Ring was made a deacon by Bishop Sigisbert Kraft on 13 May 1989 to serve the Old Catholic communities of Würzburg and Nürnberg. Some six months later (18 November 1989) he was ordained priest and installed as pastor of the Old Catholic parishes in Regensburg and Passau on 1 October 1993.

In order to pursue further academic studies and to earn a doctorate in theology, Ring left active parish ministry in 2001 and became a research associate at the Department of Old Catholic Theology at the University of Bonn and a graduate student at the Faculty of Old Catholic Theology at the University of Bern. Simultaneously, he served as rector of the diocesan seminary of the Old Catholic Church in Bonn. He graduated ("Dr. theol.") after finishing his dissertation titled "Catholic and German.
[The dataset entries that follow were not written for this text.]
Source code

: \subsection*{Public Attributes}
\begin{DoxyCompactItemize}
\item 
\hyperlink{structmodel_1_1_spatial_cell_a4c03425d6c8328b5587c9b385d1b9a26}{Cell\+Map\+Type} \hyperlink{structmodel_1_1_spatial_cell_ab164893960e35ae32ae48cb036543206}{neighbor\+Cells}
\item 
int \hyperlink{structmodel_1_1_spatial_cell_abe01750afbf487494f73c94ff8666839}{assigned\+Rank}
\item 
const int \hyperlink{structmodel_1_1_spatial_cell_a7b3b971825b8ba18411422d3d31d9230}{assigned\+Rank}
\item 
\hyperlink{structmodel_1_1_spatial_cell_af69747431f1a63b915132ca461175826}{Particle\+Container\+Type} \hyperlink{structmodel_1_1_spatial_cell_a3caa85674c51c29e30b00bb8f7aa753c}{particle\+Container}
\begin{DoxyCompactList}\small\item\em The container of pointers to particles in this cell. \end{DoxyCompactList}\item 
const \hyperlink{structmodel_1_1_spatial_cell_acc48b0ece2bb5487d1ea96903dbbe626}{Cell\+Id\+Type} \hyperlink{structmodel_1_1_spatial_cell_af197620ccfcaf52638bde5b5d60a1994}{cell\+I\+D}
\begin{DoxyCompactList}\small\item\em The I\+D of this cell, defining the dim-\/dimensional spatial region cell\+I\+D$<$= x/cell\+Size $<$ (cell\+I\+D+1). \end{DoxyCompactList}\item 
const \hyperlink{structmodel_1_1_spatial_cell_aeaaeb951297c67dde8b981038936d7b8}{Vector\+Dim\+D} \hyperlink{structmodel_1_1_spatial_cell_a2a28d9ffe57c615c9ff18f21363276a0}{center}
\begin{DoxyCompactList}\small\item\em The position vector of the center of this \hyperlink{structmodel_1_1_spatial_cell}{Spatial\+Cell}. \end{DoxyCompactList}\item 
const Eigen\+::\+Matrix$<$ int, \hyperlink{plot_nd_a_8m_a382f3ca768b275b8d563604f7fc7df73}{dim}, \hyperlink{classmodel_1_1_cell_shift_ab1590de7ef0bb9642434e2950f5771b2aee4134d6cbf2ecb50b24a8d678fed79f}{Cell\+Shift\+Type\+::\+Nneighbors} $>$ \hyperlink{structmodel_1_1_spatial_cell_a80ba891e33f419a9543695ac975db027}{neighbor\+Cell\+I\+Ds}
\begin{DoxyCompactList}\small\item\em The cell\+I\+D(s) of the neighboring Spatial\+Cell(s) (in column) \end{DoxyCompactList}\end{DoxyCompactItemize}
The Old Catholic Church of Germany and National Socialism" in 2006. He had already returned as pastor to Regensburg the previous year.

Ring as served as editor of the diocesan magazine Christen heute ("Christians Today"), as president of the synod of the Bavarian parishes, and as chairman of the finance committee.

At an extraordinary diocesan synod on 7 November 2009, in Mannheim, Ring was elected to succeed Joachim Vobbe as the tenth Bishop of the Catholic Diocese of the Old Catholics in Germany; Ring was consecrated a bishop in Karlsruhe on 20 March 2010.